Birde deneyenler olmuştur Tracy Hogg “yatır-kaldır” metodu var. Bu yöntem genelde 4-8ay arası bebeklere verilebiliyor. Daha da küçüktü bunu da denedim ama hiç alışacak gibi değildi. Battı balık yan gider dedim ve 33 aylığa kadar ayaklarımda sallayarak getirdim.
Sallayarak ama artık sallarken ayak parmaklarım uyuşur derecesine geliyordu. Bileklerim ve bacaklarımı hiç sormayın. Çünkü 15 kg çocuk ve yerine yatırana kadar ayaklarımda geçen süre en az 40 dakika…
Kafamda deli sorular “Nasıl alıştıracağım? Ne yapacağım? Ya yine reddederse?”…

Bir etkinlikte sevgili Lesli hanım (uyku danışmanı) ile karşılaştım ve sonra ona telefonla ulaştım. Yarım saat kadar telefonda görüşmemiz oldu ama bana o kadar güzel tüyolar verdi ki… Derdimi anlattım. Kaç aylık olduğunu, nasıl uyuduğunu, bize sallamanın nerden miras kaldığını anlattım.

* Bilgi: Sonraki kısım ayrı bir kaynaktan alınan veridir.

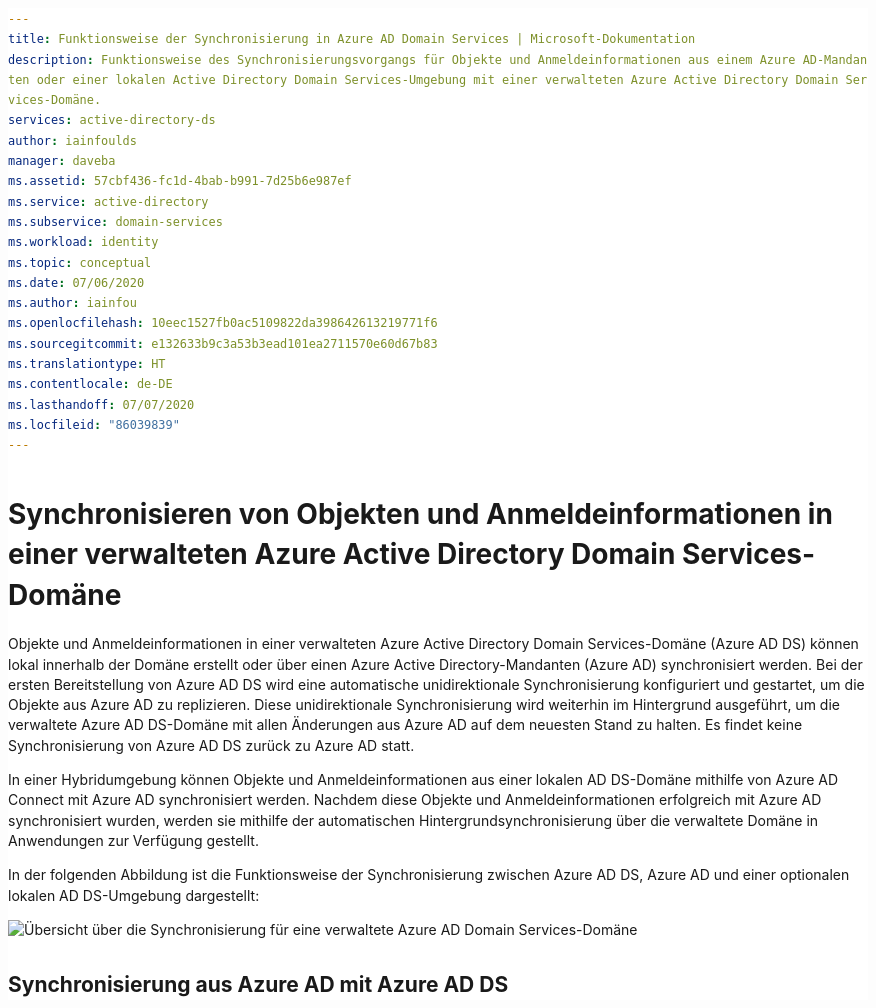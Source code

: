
 ```yaml
---
title: Funktionsweise der Synchronisierung in Azure AD Domain Services | Microsoft-Dokumentation
description: Funktionsweise des Synchronisierungsvorgangs für Objekte und Anmeldeinformationen aus einem Azure AD-Mandanten oder einer lokalen Active Directory Domain Services-Umgebung mit einer verwalteten Azure Active Directory Domain Services-Domäne.
services: active-directory-ds
author: iainfoulds
manager: daveba
ms.assetid: 57cbf436-fc1d-4bab-b991-7d25b6e987ef
ms.service: active-directory
ms.subservice: domain-services
ms.workload: identity
ms.topic: conceptual
ms.date: 07/06/2020
ms.author: iainfou
ms.openlocfilehash: 10eec1527fb0ac5109822da398642613219771f6
ms.sourcegitcommit: e132633b9c3a53b3ead101ea2711570e60d67b83
ms.translationtype: HT
ms.contentlocale: de-DE
ms.lasthandoff: 07/07/2020
ms.locfileid: "86039839"
---
```

# <a name="how-objects-and-credentials-are-synchronized-in-an-azure-active-directory-domain-services-managed-domain"></a>Synchronisieren von Objekten und Anmeldeinformationen in einer verwalteten Azure Active Directory Domain Services-Domäne

Objekte und Anmeldeinformationen in einer verwalteten Azure Active Directory Domain Services-Domäne (Azure AD DS) können lokal innerhalb der Domäne erstellt oder über einen Azure Active Directory-Mandanten (Azure AD) synchronisiert werden. Bei der ersten Bereitstellung von Azure AD DS wird eine automatische unidirektionale Synchronisierung konfiguriert und gestartet, um die Objekte aus Azure AD zu replizieren. Diese unidirektionale Synchronisierung wird weiterhin im Hintergrund ausgeführt, um die verwaltete Azure AD DS-Domäne mit allen Änderungen aus Azure AD auf dem neuesten Stand zu halten. Es findet keine Synchronisierung von Azure AD DS zurück zu Azure AD statt.

In einer Hybridumgebung können Objekte und Anmeldeinformationen aus einer lokalen AD DS-Domäne mithilfe von Azure AD Connect mit Azure AD synchronisiert werden. Nachdem diese Objekte und Anmeldeinformationen erfolgreich mit Azure AD synchronisiert wurden, werden sie mithilfe der automatischen Hintergrundsynchronisierung über die verwaltete Domäne in Anwendungen zur Verfügung gestellt.

In der folgenden Abbildung ist die Funktionsweise der Synchronisierung zwischen Azure AD DS, Azure AD und einer optionalen lokalen AD DS-Umgebung dargestellt:

![Übersicht über die Synchronisierung für eine verwaltete Azure AD Domain Services-Domäne](./media/active-directory-domain-services-design-guide/sync-topology.png)

## <a name="synchronization-from-azure-ad-to-azure-ad-ds"></a>Synchronisierung aus Azure AD mit Azure AD DS
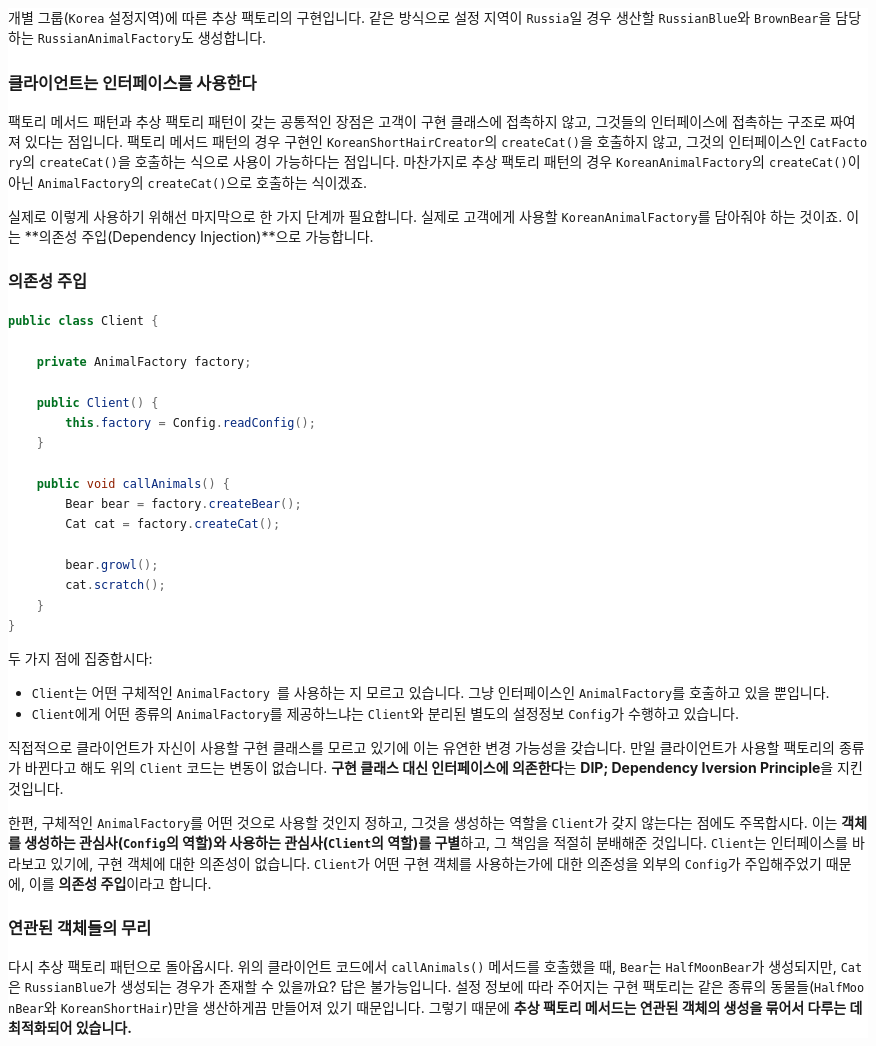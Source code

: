 개별 그룹(`Korea` 설정지역)에 따른 추상 팩토리의 구현입니다. 같은 방식으로 설정 지역이 `Russia`일 경우 생산할  `RussianBlue`와 `BrownBear`을 담당하는 `RussianAnimalFactory`도 생성합니다.



### 클라이언트는 인터페이스를 사용한다

팩토리 메서드 패턴과 추상 팩토리 패턴이 갖는 공통적인 장점은 고객이 구현 클래스에 접촉하지 않고, 그것들의 인터페이스에 접촉하는 구조로 짜여져 있다는 점입니다. 팩토리 메서드 패턴의 경우 구현인 `KoreanShortHairCreator`의 `createCat()`을 호출하지 않고, 그것의 인터페이스인 `CatFactory`의 `createCat()`을 호출하는 식으로 사용이 가능하다는 점입니다. 마찬가지로 추상 팩토리 패턴의 경우 `KoreanAnimalFactory`의 `createCat()`이 아닌 `AnimalFactory`의 `createCat()`으로 호출하는 식이겠죠.

실제로 이렇게 사용하기 위해선 마지막으로 한 가지 단계까 필요합니다. 실제로 고객에게 사용할 `KoreanAnimalFactory`를 담아줘야 하는 것이죠. 이는 **의존성 주입(Dependency Injection)**으로 가능합니다.



### 의존성 주입

```java
public class Client {

    private AnimalFactory factory;

    public Client() {
        this.factory = Config.readConfig();
    }
    
    public void callAnimals() {
        Bear bear = factory.createBear();
        Cat cat = factory.createCat();

        bear.growl();
        cat.scratch();
    }
}
```

두 가지 점에 집중합시다:

- `Client`는 어떤 구체적인 `AnimalFactory `를 사용하는 지 모르고 있습니다. 그냥 인터페이스인 `AnimalFactory`를 호출하고 있을 뿐입니다.
- `Client`에게 어떤 종류의 `AnimalFactory`를 제공하느냐는 `Client`와 분리된 별도의 설정정보 `Config`가 수행하고 있습니다.

직접적으로 클라이언트가 자신이 사용할 구현 클래스를 모르고 있기에 이는 유연한 변경 가능성을 갖습니다. 만일 클라이언트가 사용할 팩토리의 종류가 바뀐다고 해도 위의 `Client` 코드는 변동이 없습니다. **구현 클래스 대신 인터페이스에 의존한다**는 **DIP; Dependency Iversion Principle**을 지킨 것입니다. 

한편, 구체적인 `AnimalFactory`를 어떤 것으로 사용할 것인지 정하고, 그것을 생성하는 역할을 `Client`가 갖지 않는다는 점에도 주목합시다. 이는 **객체를 생성하는 관심사(`Config`의 역할)와 사용하는 관심사(`Client`의 역할)를 구별**하고, 그 책임을 적절히 분배해준 것입니다. `Client`는 인터페이스를 바라보고 있기에, 구현 객체에 대한 의존성이 없습니다. `Client`가 어떤 구현 객체를 사용하는가에 대한 의존성을 외부의 `Config`가 주입해주었기 때문에, 이를 **의존성 주입**이라고 합니다.



### 연관된 객체들의 무리

다시 추상 팩토리 패턴으로 돌아옵시다. 위의 클라이언트 코드에서 `callAnimals()` 메서드를 호출했을 때, `Bear`는 `HalfMoonBear`가 생성되지만, `Cat`은 `RussianBlue`가 생성되는 경우가 존재할 수 있을까요? 답은 불가능입니다. 설정 정보에 따라 주어지는 구현 팩토리는 같은 종류의 동물들(`HalfMoonBear`와 `KoreanShortHair`)만을 생산하게끔 만들어져 있기 때문입니다. 그렇기 때문에 **추상 팩토리 메서드는 연관된 객체의 생성을 묶어서 다루는 데 최적화되어 있습니다.**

Ve bana şunları söyledi; Uras’ın artık büyüdüğünü ,zıtlaşma değil anlaşma yoluyla ayakta sallamamaya alıştırmayı, bacaklarınızın ağardığını, onun büyüdüğünü, bebeklerin sallanarak uyuduğunu, eğer uyursa ona ödüllendirmeler, sürprizler yapmamı anlattı.
Bana zaten bunlar yetti.
Şimdi sıra bendeydi. Yaparım gücünü sağ olsun Lesli hanım beni cesaretlendirerek verdi.O gece de salladım ama ertesi sabah öğle uykusuna geçmeden önce ben Uras’ı işlemeye başladım.

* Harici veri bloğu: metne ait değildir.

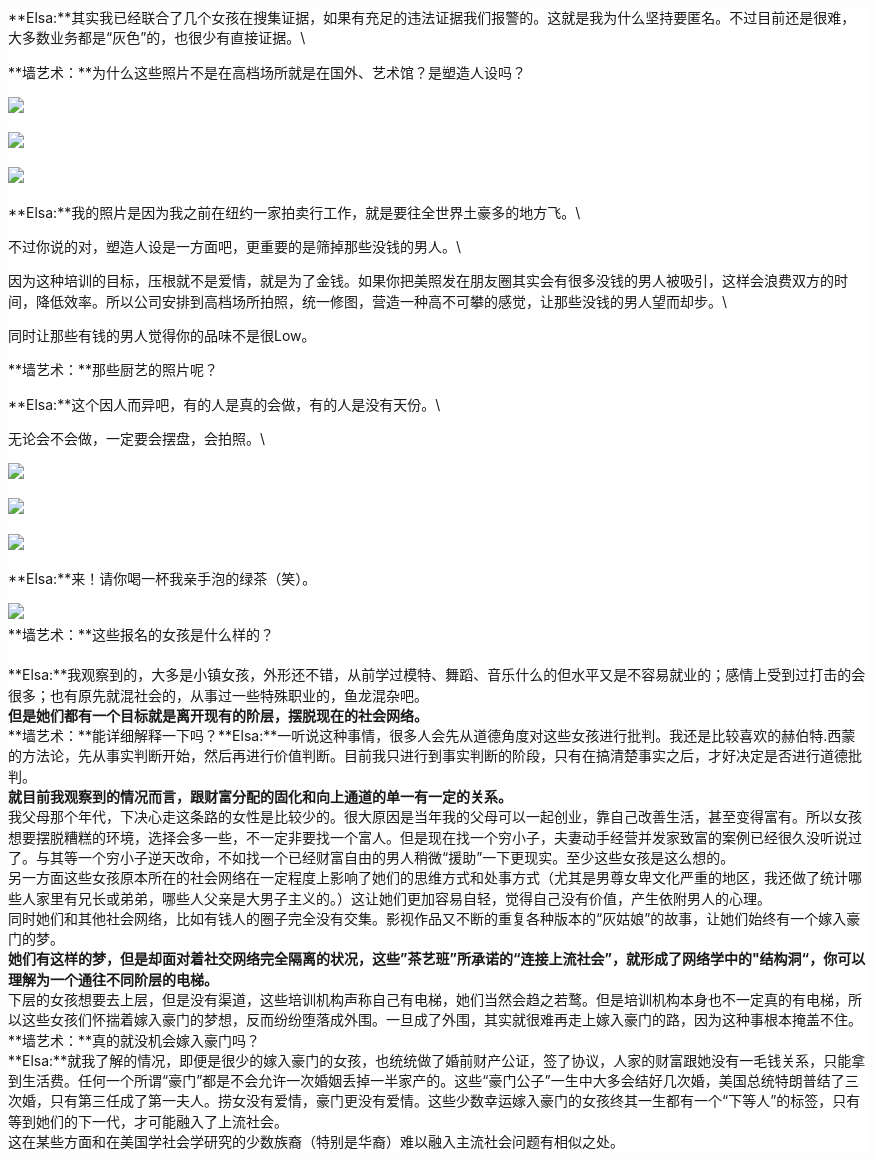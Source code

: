 **Elsa:**其实我已经联合了几个女孩在搜集证据，如果有充足的违法证据我们报警的。这就是我为什么坚持要匿名。不过目前还是很难，大多数业务都是“灰色”的，也很少有直接证据。\


**墙艺术：**为什么这些照片不是在高档场所就是在国外、艺术馆？是塑造人设吗？

![](https://mmbiz.qpic.cn/mmbiz\_jpg/OJxVoe59bURwiclacTRgowQM4lZgHdiaGVoWyIjSqd8FLPibM3icib4FVnicSF1x7WypGPWxnQfx9FzNSb89CWicXSJ9A/640?wx\_fmt=jpeg\&tp=webp\&wxfrom=5\&wx\_lazy=1\&wx\_co=1)

![](https://mmbiz.qpic.cn/mmbiz\_jpg/OJxVoe59bURwiclacTRgowQM4lZgHdiaGVjqjw1D7Wtv9KXmicTrgH1OgWRmk02hKbFnOia5fichetWEskvuKpPEmiaA/640?wx\_fmt=jpeg\&tp=webp\&wxfrom=5\&wx\_lazy=1\&wx\_co=1)

![](https://mmbiz.qpic.cn/mmbiz\_jpg/OJxVoe59bURwiclacTRgowQM4lZgHdiaGVibnCjibQuSTj8OzY7MCLOIxN3v9GqqX9Frbjn7G5zc2ZQ8rWNa9K3qHw/640?wx\_fmt=jpeg\&tp=webp\&wxfrom=5\&wx\_lazy=1\&wx\_co=1)

**Elsa:**我的照片是因为我之前在纽约一家拍卖行工作，就是要往全世界土豪多的地方飞。\


不过你说的对，塑造人设是一方面吧，更重要的是筛掉那些没钱的男人。\


因为这种培训的目标，压根就不是爱情，就是为了金钱。如果你把美照发在朋友圈其实会有很多没钱的男人被吸引，这样会浪费双方的时间，降低效率。所以公司安排到高档场所拍照，统一修图，营造一种高不可攀的感觉，让那些没钱的男人望而却步。\


同时让那些有钱的男人觉得你的品味不是很Low。

**墙艺术：**那些厨艺的照片呢？

**Elsa:**这个因人而异吧，有的人是真的会做，有的人是没有天份。\


无论会不会做，一定要会摆盘，会拍照。\


![](https://mmbiz.qpic.cn/mmbiz\_jpg/OJxVoe59bURwiclacTRgowQM4lZgHdiaGVb64SBfUyT1zNw2L0oAdOGtBicZhMerZYV3DKNCMU6Z4ZhbiaS5kdFhmQ/640?wx\_fmt=jpeg\&tp=webp\&wxfrom=5\&wx\_lazy=1\&wx\_co=1)

![](https://mmbiz.qpic.cn/mmbiz\_jpg/OJxVoe59bURwiclacTRgowQM4lZgHdiaGVOb4Dd6aibpM0AzaQRrQsHXfFhq4Y95s7rX7YFVBo6j402m2RxanclUQ/640?wx\_fmt=jpeg\&tp=webp\&wxfrom=5\&wx\_lazy=1\&wx\_co=1)

![](https://mmbiz.qpic.cn/mmbiz\_jpg/OJxVoe59bURwiclacTRgowQM4lZgHdiaGVGsV8d52KdZfBgIOlN5vtHjeapnzFdOkPax6RyG5GeKR89LW78DlyOQ/640?wx\_fmt=jpeg\&tp=webp\&wxfrom=5\&wx\_lazy=1\&wx\_co=1)

**Elsa:**来！请你喝一杯我亲手泡的绿茶（笑）。

![](https://mmbiz.qpic.cn/mmbiz\_jpg/OJxVoe59bURwiclacTRgowQM4lZgHdiaGVicjGlqQ3ERiaZ39L1fIsVR7xibxQibaw7q1r2aZgic5anTjKzsctxmmcMvA/640?wx\_fmt=jpeg\&tp=webp\&wxfrom=5\&wx\_lazy=1\&wx\_co=1)\
**墙艺术：**这些报名的女孩是什么样的？\
\
**Elsa:**我观察到的，大多是小镇女孩，外形还不错，从前学过模特、舞蹈、音乐什么的但水平又是不容易就业的；感情上受到过打击的会很多；也有原先就混社会的，从事过一些特殊职业的，鱼龙混杂吧。\
**但是她们都有一个目标就是离开现有的阶层，摆脱现在的社会网络。**\
**墙艺术：**能详细解释一下吗？**Elsa:**一听说这种事情，很多人会先从道德角度对这些女孩进行批判。我还是比较喜欢的赫伯特.西蒙的方法论，先从事实判断开始，然后再进行价值判断。目前我只进行到事实判断的阶段，只有在搞清楚事实之后，才好决定是否进行道德批判。\
**就目前我观察到的情况而言，跟财富分配的固化和向上通道的单一有一定的关系。**\
我父母那个年代，下决心走这条路的女性是比较少的。很大原因是当年我的父母可以一起创业，靠自己改善生活，甚至变得富有。所以女孩想要摆脱糟糕的环境，选择会多一些，不一定非要找一个富人。但是现在找一个穷小子，夫妻动手经营并发家致富的案例已经很久没听说过了。与其等一个穷小子逆天改命，不如找一个已经财富自由的男人稍微“援助”一下更现实。至少这些女孩是这么想的。\
另一方面这些女孩原本所在的社会网络在一定程度上影响了她们的思维方式和处事方式（尤其是男尊女卑文化严重的地区，我还做了统计哪些人家里有兄长或弟弟，哪些人父亲是大男子主义的。）这让她们更加容易自轻，觉得自己没有价值，产生依附男人的心理。\
同时她们和其他社会网络，比如有钱人的圈子完全没有交集。影视作品又不断的重复各种版本的“灰姑娘”的故事，让她们始终有一个嫁入豪门的梦。\
**她们有这样的梦，但是却面对着社交网络完全隔离的状况，这些”茶艺班”所承诺的“连接上流社会”，就形成了网络学中的"结构洞“，你可以理解为一个通往不同阶层的电梯。**\
下层的女孩想要去上层，但是没有渠道，这些培训机构声称自己有电梯，她们当然会趋之若鹜。但是培训机构本身也不一定真的有电梯，所以这些女孩们怀揣着嫁入豪门的梦想，反而纷纷堕落成外围。一旦成了外围，其实就很难再走上嫁入豪门的路，因为这种事根本掩盖不住。\
**墙艺术：**真的就没机会嫁入豪门吗？\
**Elsa:**就我了解的情况，即便是很少的嫁入豪门的女孩，也统统做了婚前财产公证，签了协议，人家的财富跟她没有一毛钱关系，只能拿到生活费。任何一个所谓“豪门”都是不会允许一次婚姻丢掉一半家产的。这些“豪门公子”一生中大多会结好几次婚，美国总统特朗普结了三次婚，只有第三任成了第一夫人。捞女没有爱情，豪门更没有爱情。这些少数幸运嫁入豪门的女孩终其一生都有一个“下等人”的标签，只有等到她们的下一代，才可能融入了上流社会。\
这在某些方面和在美国学社会学研究的少数族裔（特别是华裔）难以融入主流社会问题有相似之处。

Kucağıma aldım ve dedim ki” Bak annecim ben seni artık ayaklarımda sallayamıyorum çünkü bacaklarım çok ağrıyor” dedim. Hatta “Bak dokun” dedim.
O dokundukça “Oooof!” dedim. Hatta komik söyledim,oyunlaştırdık birlikte güldük.
“Sen artık büyüdün artık abi uyuyuşuna geçmemiz gerek” dedim “Heeee..” dedi 🙂
Bu “Abi uyuyuşu” cümlesi ona cesaret verdi.
“Sen şimdi yat ben senin sırtını açacağım gıdı gıdı yapacağım ,istersen göbeğini de yaparım” dedim.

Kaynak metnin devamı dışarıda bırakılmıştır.